(Pictures paired with source code)

========================

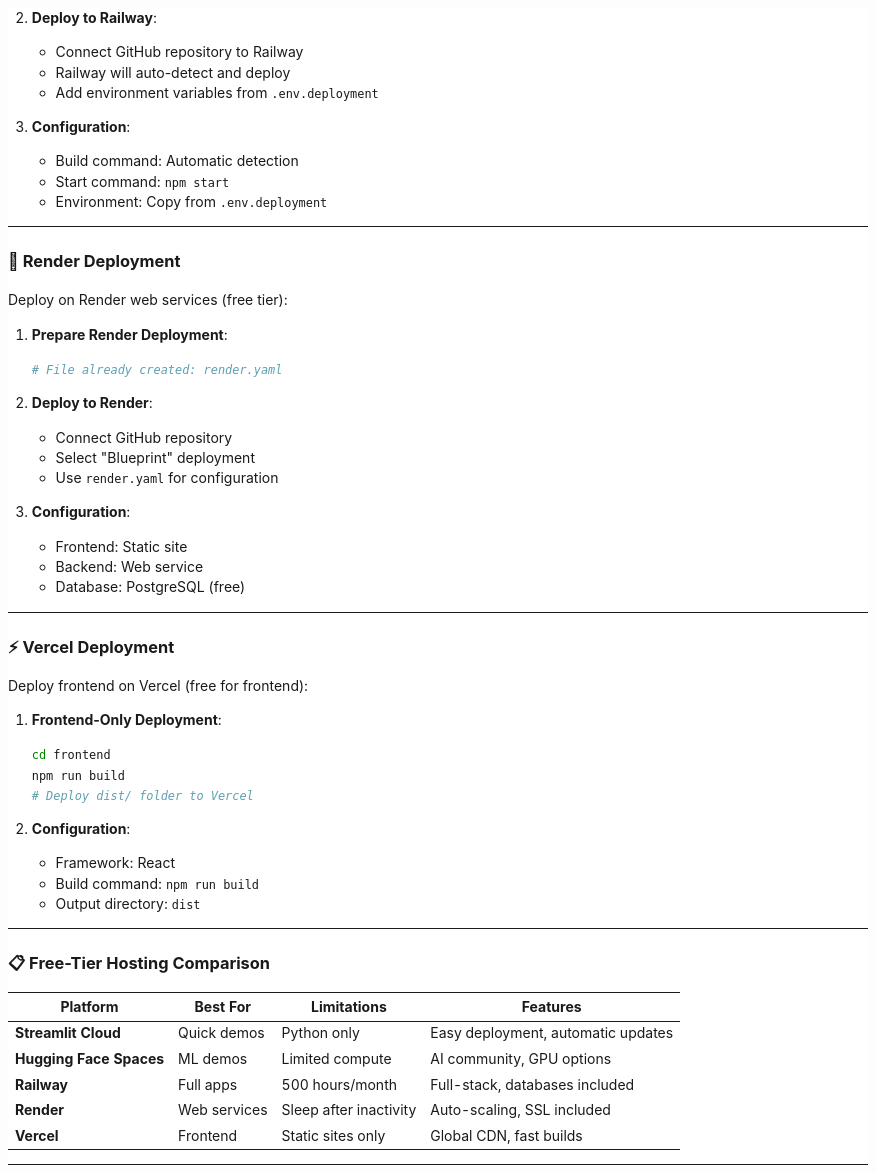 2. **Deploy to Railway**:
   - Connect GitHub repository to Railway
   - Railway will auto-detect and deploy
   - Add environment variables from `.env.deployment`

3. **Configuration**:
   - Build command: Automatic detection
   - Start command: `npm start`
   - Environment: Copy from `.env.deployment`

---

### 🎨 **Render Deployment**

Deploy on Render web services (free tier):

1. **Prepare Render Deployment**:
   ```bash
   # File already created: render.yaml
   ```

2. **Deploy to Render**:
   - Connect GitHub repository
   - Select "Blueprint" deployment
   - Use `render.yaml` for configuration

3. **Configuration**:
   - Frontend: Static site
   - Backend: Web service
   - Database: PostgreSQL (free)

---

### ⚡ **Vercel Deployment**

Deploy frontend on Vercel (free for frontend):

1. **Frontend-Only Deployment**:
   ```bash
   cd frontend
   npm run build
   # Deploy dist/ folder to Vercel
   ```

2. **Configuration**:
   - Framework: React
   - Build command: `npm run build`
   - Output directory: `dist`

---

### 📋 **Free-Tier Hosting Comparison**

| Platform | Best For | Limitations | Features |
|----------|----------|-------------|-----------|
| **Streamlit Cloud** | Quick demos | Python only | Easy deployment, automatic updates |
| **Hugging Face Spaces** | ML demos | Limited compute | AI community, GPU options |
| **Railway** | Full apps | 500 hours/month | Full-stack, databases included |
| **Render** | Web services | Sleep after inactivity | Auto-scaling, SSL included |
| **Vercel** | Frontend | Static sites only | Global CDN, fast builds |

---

========================

▶ _INSTRUCTIONS TO FOLLOW_: Only those lines of the entries above that run from the line containing "### 🎨 **Render Deployment**" to the line containing "databases included |", both included, should be transcribed exactly.

▶ _TASK RESULT_:
### 🎨 **Render Deployment**

Deploy on Render web services (free tier):

1. **Prepare Render Deployment**:
   ```bash
   # File already created: render.yaml
   ```

2. **Deploy to Render**:
   - Connect GitHub repository
   - Select "Blueprint" deployment
   - Use `render.yaml` for configuration

3. **Configuration**:
   - Frontend: Static site
   - Backend: Web service
   - Database: PostgreSQL (free)

---

### ⚡ **Vercel Deployment**

Deploy frontend on Vercel (free for frontend):

1. **Frontend-Only Deployment**:
   ```bash
   cd frontend
   npm run build
   # Deploy dist/ folder to Vercel
   ```

2. **Configuration**:
   - Framework: React
   - Build command: `npm run build`
   - Output directory: `dist`

---

### 📋 **Free-Tier Hosting Comparison**

| Platform | Best For | Limitations | Features |
|----------|----------|-------------|-----------|
| **Streamlit Cloud** | Quick demos | Python only | Easy deployment, automatic updates |
| **Hugging Face Spaces** | ML demos | Limited compute | AI community, GPU options |
| **Railway** | Full apps | 500 hours/month | Full-stack, databases included |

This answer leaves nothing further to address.